One of these issues was the costly acquisition and subsequent disposal of Centurion Glass and Aluminium.
Platt added that the depressed construction sector appeared to be gaining momentum.
“An important feature of these improved results has been a slow, but consistent rise in construction industry activity.”
Platt said the FNB/BER Construction Confidence Index showed that confidence in the sector had increased for three consecutive quarters to a level of 38 points.
Capital spending by provincial governments, as at March 2012, was on average 21% higher year-on-year and a recent report on non-residential building plans passed showed a steady increase on last year.
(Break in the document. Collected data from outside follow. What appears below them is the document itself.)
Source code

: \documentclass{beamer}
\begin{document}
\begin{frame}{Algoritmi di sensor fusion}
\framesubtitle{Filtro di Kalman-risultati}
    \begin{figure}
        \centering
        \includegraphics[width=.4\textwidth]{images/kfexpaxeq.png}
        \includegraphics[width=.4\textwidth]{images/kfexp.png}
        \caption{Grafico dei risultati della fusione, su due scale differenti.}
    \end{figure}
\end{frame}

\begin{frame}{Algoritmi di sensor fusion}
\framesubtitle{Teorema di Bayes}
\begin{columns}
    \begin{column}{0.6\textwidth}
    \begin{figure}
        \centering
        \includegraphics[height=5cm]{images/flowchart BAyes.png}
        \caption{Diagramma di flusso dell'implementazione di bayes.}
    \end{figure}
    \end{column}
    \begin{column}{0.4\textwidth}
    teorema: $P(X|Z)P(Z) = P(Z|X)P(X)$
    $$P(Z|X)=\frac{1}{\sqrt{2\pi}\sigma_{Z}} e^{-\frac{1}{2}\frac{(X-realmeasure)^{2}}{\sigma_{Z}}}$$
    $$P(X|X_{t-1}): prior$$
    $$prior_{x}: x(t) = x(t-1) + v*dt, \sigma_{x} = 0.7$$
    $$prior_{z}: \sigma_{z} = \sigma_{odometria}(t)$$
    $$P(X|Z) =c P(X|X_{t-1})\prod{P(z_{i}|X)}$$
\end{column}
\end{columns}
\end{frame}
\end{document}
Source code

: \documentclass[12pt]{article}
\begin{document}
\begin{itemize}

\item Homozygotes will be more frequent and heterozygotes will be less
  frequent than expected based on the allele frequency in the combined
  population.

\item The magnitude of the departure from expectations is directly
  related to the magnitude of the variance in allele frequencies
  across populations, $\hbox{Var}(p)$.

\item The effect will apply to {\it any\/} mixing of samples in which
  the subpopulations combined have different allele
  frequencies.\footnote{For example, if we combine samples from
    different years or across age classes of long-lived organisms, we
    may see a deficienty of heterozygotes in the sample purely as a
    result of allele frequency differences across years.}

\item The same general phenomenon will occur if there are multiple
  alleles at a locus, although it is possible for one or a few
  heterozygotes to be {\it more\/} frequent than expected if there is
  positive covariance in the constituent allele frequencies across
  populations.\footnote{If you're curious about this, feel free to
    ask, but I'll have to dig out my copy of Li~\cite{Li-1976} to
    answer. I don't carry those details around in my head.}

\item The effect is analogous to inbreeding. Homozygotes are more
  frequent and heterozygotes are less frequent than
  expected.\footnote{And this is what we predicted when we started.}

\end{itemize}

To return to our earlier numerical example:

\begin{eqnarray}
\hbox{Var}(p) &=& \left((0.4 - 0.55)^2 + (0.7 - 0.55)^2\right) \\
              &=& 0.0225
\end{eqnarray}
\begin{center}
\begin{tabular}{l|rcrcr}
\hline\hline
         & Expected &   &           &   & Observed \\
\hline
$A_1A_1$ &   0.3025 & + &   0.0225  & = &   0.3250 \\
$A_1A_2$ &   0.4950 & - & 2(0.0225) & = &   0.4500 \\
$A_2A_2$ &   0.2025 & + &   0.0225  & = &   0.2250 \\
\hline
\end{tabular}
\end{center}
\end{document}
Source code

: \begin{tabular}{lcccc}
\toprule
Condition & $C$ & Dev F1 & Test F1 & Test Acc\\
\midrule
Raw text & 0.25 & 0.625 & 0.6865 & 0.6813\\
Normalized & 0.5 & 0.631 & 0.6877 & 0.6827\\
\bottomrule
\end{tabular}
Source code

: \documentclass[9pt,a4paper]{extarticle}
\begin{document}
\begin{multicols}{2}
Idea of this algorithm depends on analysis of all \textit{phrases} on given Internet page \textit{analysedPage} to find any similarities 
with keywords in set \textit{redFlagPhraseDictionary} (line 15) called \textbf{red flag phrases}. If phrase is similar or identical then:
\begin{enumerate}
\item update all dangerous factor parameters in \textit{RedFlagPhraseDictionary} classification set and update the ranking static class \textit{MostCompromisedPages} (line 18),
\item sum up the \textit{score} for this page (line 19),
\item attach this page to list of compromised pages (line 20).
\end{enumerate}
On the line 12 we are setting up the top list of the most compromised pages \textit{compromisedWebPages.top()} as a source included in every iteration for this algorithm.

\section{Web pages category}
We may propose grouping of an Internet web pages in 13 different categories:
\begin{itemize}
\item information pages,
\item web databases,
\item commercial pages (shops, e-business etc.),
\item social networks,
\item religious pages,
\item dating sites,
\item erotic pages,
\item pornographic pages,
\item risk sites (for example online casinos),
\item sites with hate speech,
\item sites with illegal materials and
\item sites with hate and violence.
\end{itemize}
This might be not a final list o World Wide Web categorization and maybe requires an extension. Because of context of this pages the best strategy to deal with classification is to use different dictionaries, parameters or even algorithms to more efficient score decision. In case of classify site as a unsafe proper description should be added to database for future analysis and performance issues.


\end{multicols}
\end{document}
By contrast, municipalities were still struggling to meet their spending targets, with only 41% of their capital expenditure budgets spent in the first nine months of the year. In addition, construction in the private sector remained severely depressed.
“Overall there is a more positive outlook for the construction sector – despite the uncertainty around the struggling European economy and its effects on the local economy,” said Platt.
Once again Floorworx was the big earner for the Accentuate group, with revenue at R217-million, compared with last year’s R185-million.
Platt said the flooring environment remained challenging, but noted that the focus on extracting synergies between Floorworx and Accentuate’s chemicals and adhesive company Safic, as well as expanding the range of products they offered to the market, appeared to be paying off.
However, volatility in the currency markets and fluctuating commodity prices were causing some challenges in managing input costs.
Safic increased revenue to R71-million.
Safic’s focus would remain on growing its presence in the market and adding to its supply of adhesive and cementitious products to Floorworx.
A number of new products and product enhancements were also being launched, said Platt, starting in October.
During the year under review, Accentuate signed an agreement with Indian water treatment company, Ion Exchange India, to supply a range of water treatment solutions to the South African market.
Ion Exchange Safic began trading on July 1 and was 60% owned by Ion Exchange India, with the remaining 40% held by Safic.
“The joint venture has settled in nicely. It is a term project, however, and will take time to bed down. The impact will only be felt in the next financial year,” noted Platt.
Looking ahead, he said Accentuate was mulling the launch of new products into existing markets, collaboration with other companies in sectors where the group was already operating in, as well as, possibly, some acquisitions.